Archive for October, 2007

Christopher Hitchens

Wednesday, October 24th, 2007

As a liberal with an appreciation for thoughtful contrarian arguments I feel like I should appreciate Christopher Hitchens, but his unending support for the Iraq war really drives me crazy.

Hitchens recently wrote an article in Vanity Fair where he discovers that his writing inspired a smart idealistic kid from a rich liberal family to go off to Iraq looking for honor and sacrifice. The kid ends up getting himself blown up by a land mine.

I can definitely see myself being that kid in another life, and if I was that kid’s parents I would not be so nice to Christopher Hitchens.

A Stable Statistical Constant for Human Language Texts

Thursday, October 18th, 2007

Zipf’s law is a neat empirical result that says in all languages the frequency of the nth most common word is roughly proportional to 1/n, or more generally n^s where s is constant. It seems very cool that all different languages have this property until you realize that under many common distributions the nth most frequent item will have a frequency of roughly 1/n.
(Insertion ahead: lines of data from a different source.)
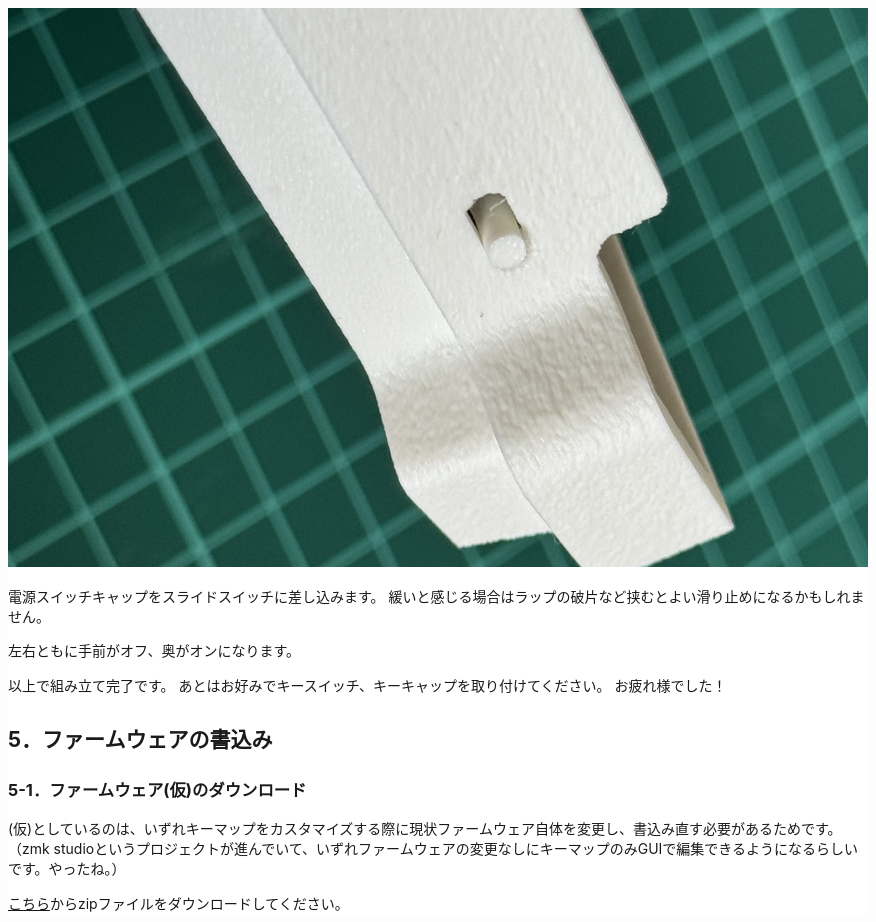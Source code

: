 ![alt text](../img/power_1.JPG)

電源スイッチキャップをスライドスイッチに差し込みます。
緩いと感じる場合はラップの破片など挟むとよい滑り止めになるかもしれません。

左右ともに手前がオフ、奥がオンになります。

以上で組み立て完了です。
あとはお好みでキースイッチ、キーキャップを取り付けてください。
お疲れ様でした！

<a id="anchor5"></a>

## 5．ファームウェアの書込み

<a id="anchor51"></a>

### 5-1．ファームウェア(仮)のダウンロード

(仮)としているのは、いずれキーマップをカスタマイズする際に現状ファームウェア自体を変更し、書込み直す必要があるためです。  
（zmk studioというプロジェクトが進んでいて、いずれファームウェアの変更なしにキーマップのみGUIで編集できるようになるらしいです。やったね。）

[こちら](https://github.com/kumamuk-git/zmk-config-roBa/actions/runs/11575358125)からzipファイルをダウンロードしてください。  
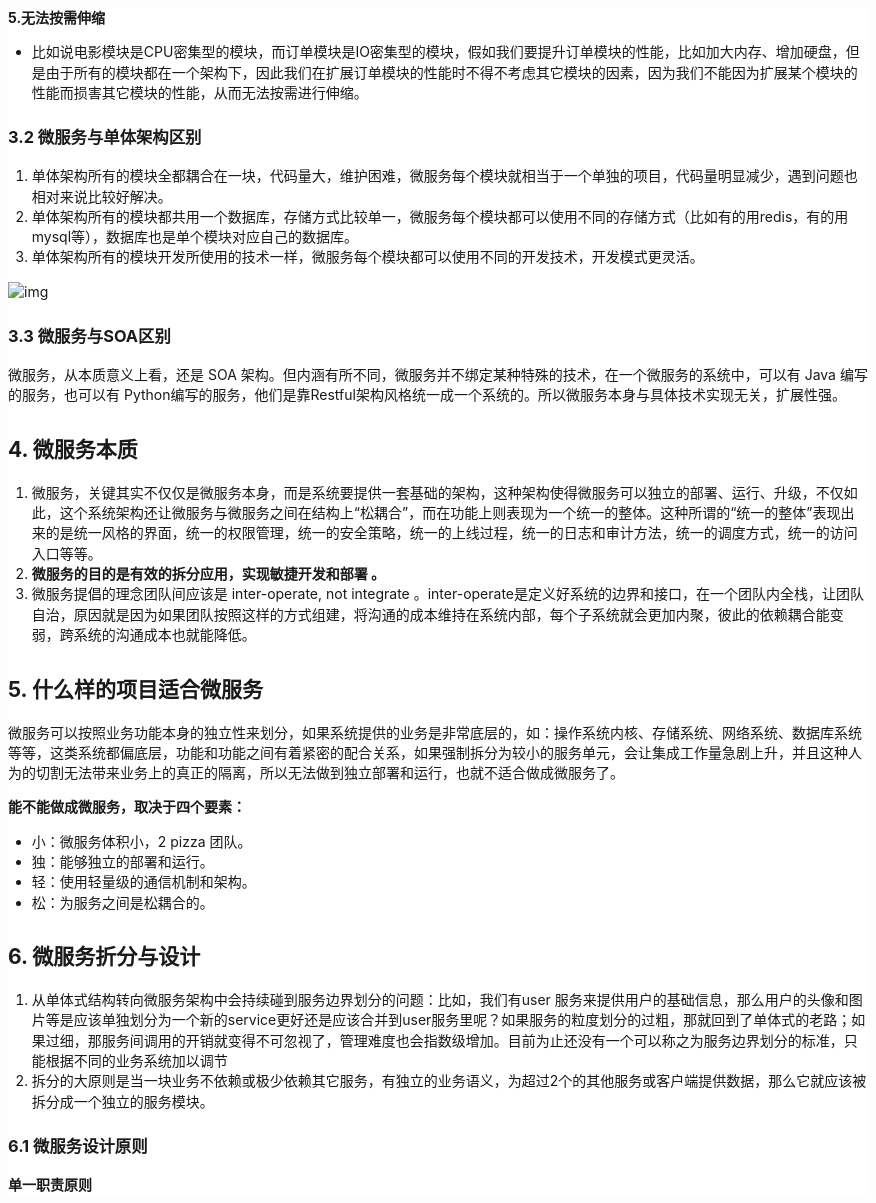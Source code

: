 **5.无法按需伸缩**

- 比如说电影模块是CPU密集型的模块，而订单模块是IO密集型的模块，假如我们要提升订单模块的性能，比如加大内存、增加硬盘，但是由于所有的模块都在一个架构下，因此我们在扩展订单模块的性能时不得不考虑其它模块的因素，因为我们不能因为扩展某个模块的性能而损害其它模块的性能，从而无法按需进行伸缩。

### 3.2 微服务与单体架构区别

1. 单体架构所有的模块全都耦合在一块，代码量大，维护困难，微服务每个模块就相当于一个单独的项目，代码量明显减少，遇到问题也相对来说比较好解决。
2. 单体架构所有的模块都共用一个数据库，存储方式比较单一，微服务每个模块都可以使用不同的存储方式（比如有的用redis，有的用mysql等），数据库也是单个模块对应自己的数据库。
3. 单体架构所有的模块开发所使用的技术一样，微服务每个模块都可以使用不同的开发技术，开发模式更灵活。





![img](http://static.iocoder.cn/ee47bf05b7c48e7401acad6635d4737d)



### 3.3 微服务与SOA区别

微服务，从本质意义上看，还是 SOA 架构。但内涵有所不同，微服务并不绑定某种特殊的技术，在一个微服务的系统中，可以有 Java 编写的服务，也可以有 Python编写的服务，他们是靠Restful架构风格统一成一个系统的。所以微服务本身与具体技术实现无关，扩展性强。

## 4. 微服务本质

1. 微服务，关键其实不仅仅是微服务本身，而是系统要提供一套基础的架构，这种架构使得微服务可以独立的部署、运行、升级，不仅如此，这个系统架构还让微服务与微服务之间在结构上“松耦合”，而在功能上则表现为一个统一的整体。这种所谓的“统一的整体”表现出来的是统一风格的界面，统一的权限管理，统一的安全策略，统一的上线过程，统一的日志和审计方法，统一的调度方式，统一的访问入口等等。
2. **微服务的目的是有效的拆分应用，实现敏捷开发和部署 。**
3. 微服务提倡的理念团队间应该是 inter-operate, not integrate 。inter-operate是定义好系统的边界和接口，在一个团队内全栈，让团队自治，原因就是因为如果团队按照这样的方式组建，将沟通的成本维持在系统内部，每个子系统就会更加内聚，彼此的依赖耦合能变弱，跨系统的沟通成本也就能降低。

## 5. 什么样的项目适合微服务

   微服务可以按照业务功能本身的独立性来划分，如果系统提供的业务是非常底层的，如：操作系统内核、存储系统、网络系统、数据库系统等等，这类系统都偏底层，功能和功能之间有着紧密的配合关系，如果强制拆分为较小的服务单元，会让集成工作量急剧上升，并且这种人为的切割无法带来业务上的真正的隔离，所以无法做到独立部署和运行，也就不适合做成微服务了。

**能不能做成微服务，取决于四个要素：**

- 小：微服务体积小，2 pizza 团队。
- 独：能够独立的部署和运行。
- 轻：使用轻量级的通信机制和架构。
- 松：为服务之间是松耦合的。

## 6. 微服务折分与设计

1. 从单体式结构转向微服务架构中会持续碰到服务边界划分的问题：比如，我们有user 服务来提供用户的基础信息，那么用户的头像和图片等是应该单独划分为一个新的service更好还是应该合并到user服务里呢？如果服务的粒度划分的过粗，那就回到了单体式的老路；如果过细，那服务间调用的开销就变得不可忽视了，管理难度也会指数级增加。目前为止还没有一个可以称之为服务边界划分的标准，只能根据不同的业务系统加以调节
2. 拆分的大原则是当一块业务不依赖或极少依赖其它服务，有独立的业务语义，为超过2个的其他服务或客户端提供数据，那么它就应该被拆分成一个独立的服务模块。

### 6.1 微服务设计原则

**单一职责原则**
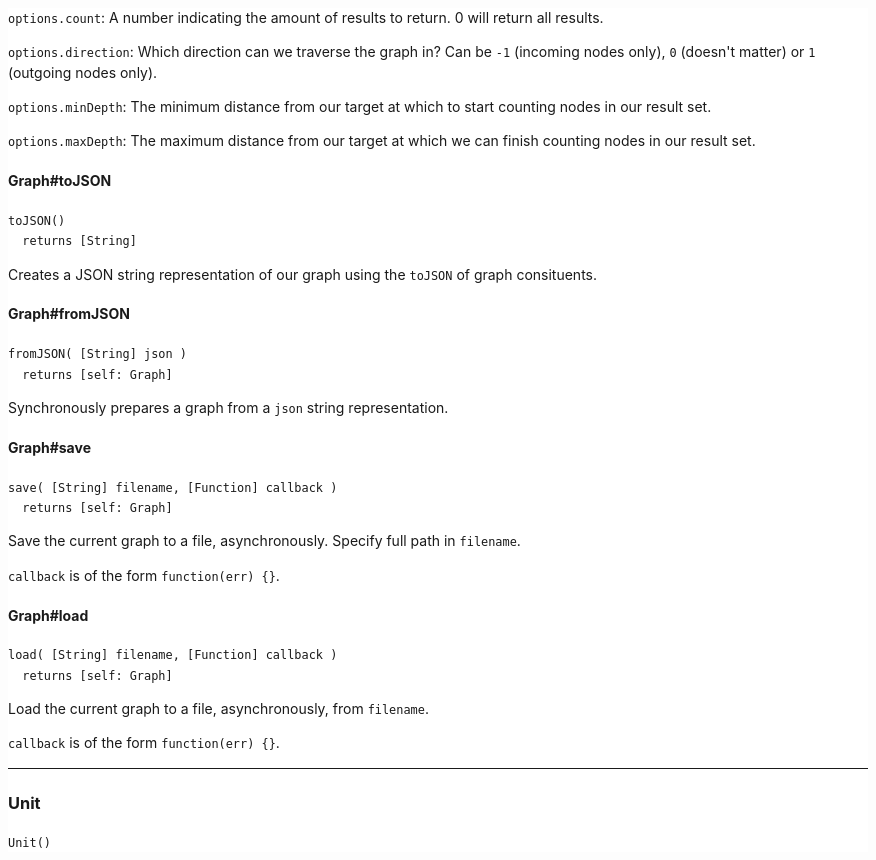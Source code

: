 `options.count`: A number indicating the amount of results to return. 0 will
return all results.

`options.direction`: Which direction can we traverse the graph in?
Can be `-1` (incoming nodes only), `0` (doesn't matter) or `1`
(outgoing nodes only).

`options.minDepth`: The minimum distance from our target at which to start
counting nodes in our result set.

`options.maxDepth`: The maximum distance from our target at which we can finish
counting nodes in our result set.

#### Graph#toJSON

```
toJSON()
  returns [String]
```

Creates a JSON string representation of our graph using the `toJSON` of graph
consituents.

#### Graph#fromJSON

```
fromJSON( [String] json )
  returns [self: Graph]
```

Synchronously prepares a graph from a `json` string representation.

#### Graph#save

```
save( [String] filename, [Function] callback )
  returns [self: Graph]
```

Save the current graph to a file, asynchronously. Specify full path in `filename`.

`callback` is of the form `function(err) {}`.

#### Graph#load

```
load( [String] filename, [Function] callback )
  returns [self: Graph]
```

Load the current graph to a file, asynchronously, from `filename`.

`callback` is of the form `function(err) {}`.

---

### Unit

```
Unit()
```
A coworker pointed me to this very interesting paper, A Stable Statistical Constant for Human Language Texts to appear in RANLP-07. It shows that many different languages, including English, German, Punjabi, Urdu, etc. all converge on roughly the same proportion of repetition of characters. On the other hand, non-human corpora such as the linux kernel or machine generated bigram models do not converge on this number. Even Chinese when written phonetically in pinyin converges on the same V=~0.5 (written in standard pictographic characters it doesn’t).
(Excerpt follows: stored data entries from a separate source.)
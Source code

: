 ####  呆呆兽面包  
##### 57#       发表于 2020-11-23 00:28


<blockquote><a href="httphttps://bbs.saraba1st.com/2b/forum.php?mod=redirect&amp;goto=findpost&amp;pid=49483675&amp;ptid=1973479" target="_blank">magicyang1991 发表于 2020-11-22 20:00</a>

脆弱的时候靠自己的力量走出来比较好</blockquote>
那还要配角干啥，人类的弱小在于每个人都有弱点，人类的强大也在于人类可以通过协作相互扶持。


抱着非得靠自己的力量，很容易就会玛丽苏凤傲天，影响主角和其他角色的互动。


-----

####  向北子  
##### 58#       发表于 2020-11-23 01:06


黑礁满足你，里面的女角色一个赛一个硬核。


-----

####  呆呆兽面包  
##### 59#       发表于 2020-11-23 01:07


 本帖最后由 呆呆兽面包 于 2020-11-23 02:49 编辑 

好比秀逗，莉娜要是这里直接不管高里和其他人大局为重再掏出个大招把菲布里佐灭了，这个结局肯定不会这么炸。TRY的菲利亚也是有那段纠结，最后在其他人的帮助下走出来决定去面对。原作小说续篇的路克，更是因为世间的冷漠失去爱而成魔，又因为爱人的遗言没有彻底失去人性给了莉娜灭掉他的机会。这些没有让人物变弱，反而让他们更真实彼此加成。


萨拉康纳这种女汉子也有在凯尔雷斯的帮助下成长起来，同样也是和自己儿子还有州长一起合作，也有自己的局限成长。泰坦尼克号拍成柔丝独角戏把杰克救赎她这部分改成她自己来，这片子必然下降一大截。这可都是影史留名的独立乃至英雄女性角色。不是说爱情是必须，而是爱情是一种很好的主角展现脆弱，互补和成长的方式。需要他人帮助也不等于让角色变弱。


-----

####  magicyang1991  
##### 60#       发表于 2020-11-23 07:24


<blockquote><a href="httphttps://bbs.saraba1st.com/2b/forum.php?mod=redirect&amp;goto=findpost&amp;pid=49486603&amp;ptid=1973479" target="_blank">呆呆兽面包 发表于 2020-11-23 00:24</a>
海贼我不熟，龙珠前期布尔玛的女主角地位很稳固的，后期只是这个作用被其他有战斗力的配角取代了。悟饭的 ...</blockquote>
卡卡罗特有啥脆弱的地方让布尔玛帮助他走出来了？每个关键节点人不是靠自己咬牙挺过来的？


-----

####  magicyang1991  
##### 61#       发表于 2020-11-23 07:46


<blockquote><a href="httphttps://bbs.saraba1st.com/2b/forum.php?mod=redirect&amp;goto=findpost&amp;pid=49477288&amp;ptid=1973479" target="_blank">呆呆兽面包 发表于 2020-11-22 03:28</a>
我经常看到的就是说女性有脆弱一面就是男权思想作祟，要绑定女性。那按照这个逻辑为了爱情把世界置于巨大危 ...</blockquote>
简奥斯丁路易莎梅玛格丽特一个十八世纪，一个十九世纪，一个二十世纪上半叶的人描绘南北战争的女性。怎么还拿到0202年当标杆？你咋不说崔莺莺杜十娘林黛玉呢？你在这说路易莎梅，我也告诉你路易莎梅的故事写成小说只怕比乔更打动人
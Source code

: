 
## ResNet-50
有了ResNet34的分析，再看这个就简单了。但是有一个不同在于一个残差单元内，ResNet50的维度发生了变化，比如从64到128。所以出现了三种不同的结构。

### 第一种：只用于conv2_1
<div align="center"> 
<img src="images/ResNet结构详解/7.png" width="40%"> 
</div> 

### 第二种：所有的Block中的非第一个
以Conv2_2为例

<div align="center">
Do all writing systems converge on a somehow optimal value of repetition? That would be pretty cool.

Cracking Go

Thursday, October 11th, 2007

IEEE article about one of the members of the Deep Blue team trying to make a championship level Go program.

I believe that a world-champion-level Go machine can be built within 10 years, based on the same method of intensive analysis—brute force, basically—that Deep Blue employed for chess. I’ve got more than a small personal stake in this quest. At my lab at Microsoft Research Asia, in Beijing, I am organizing a graduate student project to design the hardware and software elements that will test the ideas outlined here. If they prove out, then the way will be clear for a full-scale project to dethrone the best human players.
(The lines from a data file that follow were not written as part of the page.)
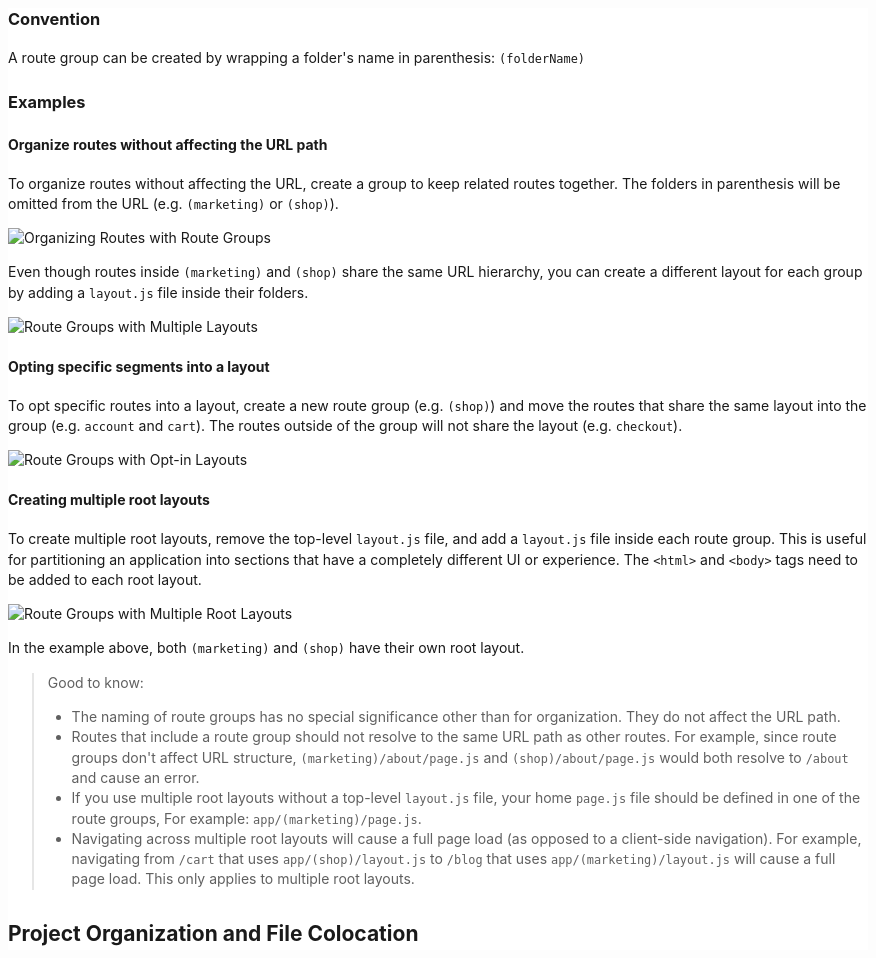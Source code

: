 ### Convention

A route group can be created by wrapping a folder's name in parenthesis: `(folderName)`

### Examples

#### Organize routes without affecting the URL path

To organize routes without affecting the URL, create a group to keep related routes together. The folders in parenthesis will be omitted from the URL (e.g. `(marketing)` or `(shop)`).

![Organizing Routes with Route Groups](image-url-here)

Even though routes inside `(marketing)` and `(shop)` share the same URL hierarchy, you can create a different layout for each group by adding a `layout.js` file inside their folders.

![Route Groups with Multiple Layouts](image-url-here)

#### Opting specific segments into a layout

To opt specific routes into a layout, create a new route group (e.g. `(shop)`) and move the routes that share the same layout into the group (e.g. `account` and `cart`). The routes outside of the group will not share the layout (e.g. `checkout`).

![Route Groups with Opt-in Layouts](image-url-here)

#### Creating multiple root layouts

To create multiple root layouts, remove the top-level `layout.js` file, and add a `layout.js` file inside each route group. This is useful for partitioning an application into sections that have a completely different UI or experience. The `<html>` and `<body>` tags need to be added to each root layout.

![Route Groups with Multiple Root Layouts](image-url-here)

In the example above, both `(marketing)` and `(shop)` have their own root layout.

> Good to know:
> 
> - The naming of route groups has no special significance other than for organization. They do not affect the URL path.
> - Routes that include a route group should not resolve to the same URL path as other routes. For example, since route groups don't affect URL structure, `(marketing)/about/page.js` and `(shop)/about/page.js` would both resolve to `/about` and cause an error.
> - If you use multiple root layouts without a top-level `layout.js` file, your home `page.js` file should be defined in one of the route groups, For example: `app/(marketing)/page.js`.
> - Navigating across multiple root layouts will cause a full page load (as opposed to a client-side navigation). For example, navigating from `/cart` that uses `app/(shop)/layout.js` to `/blog` that uses `app/(marketing)/layout.js` will cause a full page load. This only applies to multiple root layouts.

## Project Organization and File Colocation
The article left me very skeptical. Go has to main problems: the branching factor is high and static evaluation is hard. Most people coming from chess, including Feng-hsiung Hsu seem to focus on the branching factor problem. But without a very fast function that maps from positions to a somewhat reasonable guess at who is ahead, no Go program will ever work well.

It is really hard to tell who is ahead in Go. Even figuring out which group is alive or dead can require searching forward thirty or forty ply and often groups are half alive or half dead. But just alive or dead won’t give you a good estimate of the final scoring. The caching strategy the author talks about at the end of the article only solves a small piece of the problem.

It will be interesting to see what they come up with.

How can people play online backgammon for money?

Wednesday, October 10th, 2007

There are a large number of sites on the web offering the chance to play backgammon online for real money. The stakes are anywhere from 1$ to 100$, and there seem to be a large number of people playing on them.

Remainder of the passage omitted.